**Work task**
What is needed is every line, exactly as given, from the line containing "В данной программе" through the end of the data below.

————

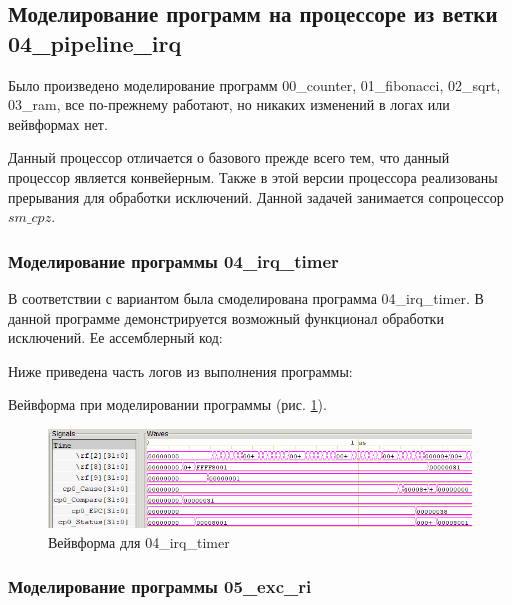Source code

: \documentclass[a4paper,14pt]{article}
\begin{document}
	

	\subsection{Моделирование программ на процессоре из ветки 04\_pipeline\_irq}
	
	Было произведено моделирование программ  00\_counter, 01\_fibonacci, 02\_sqrt, 03\_ram, все по-прежнему работают, но никаких изменений в логах или вейвформах нет.
	
	Данный процессор отличается о базового прежде всего тем, что данный процессор является конвейерным.
	Также в этой версии процессора реализованы прерывания для обработки исключений.
	Данной задачей занимается сопроцессор $sm\_cpz$.
	\subsubsection{Моделирование программы 04\_irq\_timer}
	
	В соответствии с вариантом была смоделирована программа 04\_irq\_timer.
	В данной программе демонстрируется возможный функционал обработки исключений.
	Ее ассемблерный код:
	
	{\small {}}
	
	Ниже приведена часть логов из выполнения программы:
	
	{\small {}}
	
	Вейвформа при моделировании программы (рис. \ref{fig:0404wvf}).
	
	\begin{figure}[H]
		\centering
		\includegraphics[width=0.95\linewidth]{images/04_04_wvf}
		\caption{Вейвформа для  04\_irq\_timer}
		\label{fig:0404wvf}
	\end{figure}

	\subsubsection{Моделирование программы 05\_exc\_ri}
	
\end{document}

————

**Answer section**
	В данной программе демонстрируется возможный функционал обработки исключений.
	Ее ассемблерный код:
	
	{\small {}}
	
	Ниже приведена часть логов из выполнения программы:
	
	{\small {}}
	
	Вейвформа при моделировании программы (рис. \ref{fig:0404wvf}).
	
	\begin{figure}[H]
		\centering
		\includegraphics[width=0.95\linewidth]{images/04_04_wvf}
		\caption{Вейвформа для  04\_irq\_timer}
		\label{fig:0404wvf}
	\end{figure}

	\subsubsection{Моделирование программы 05\_exc\_ri}
	
\end{document}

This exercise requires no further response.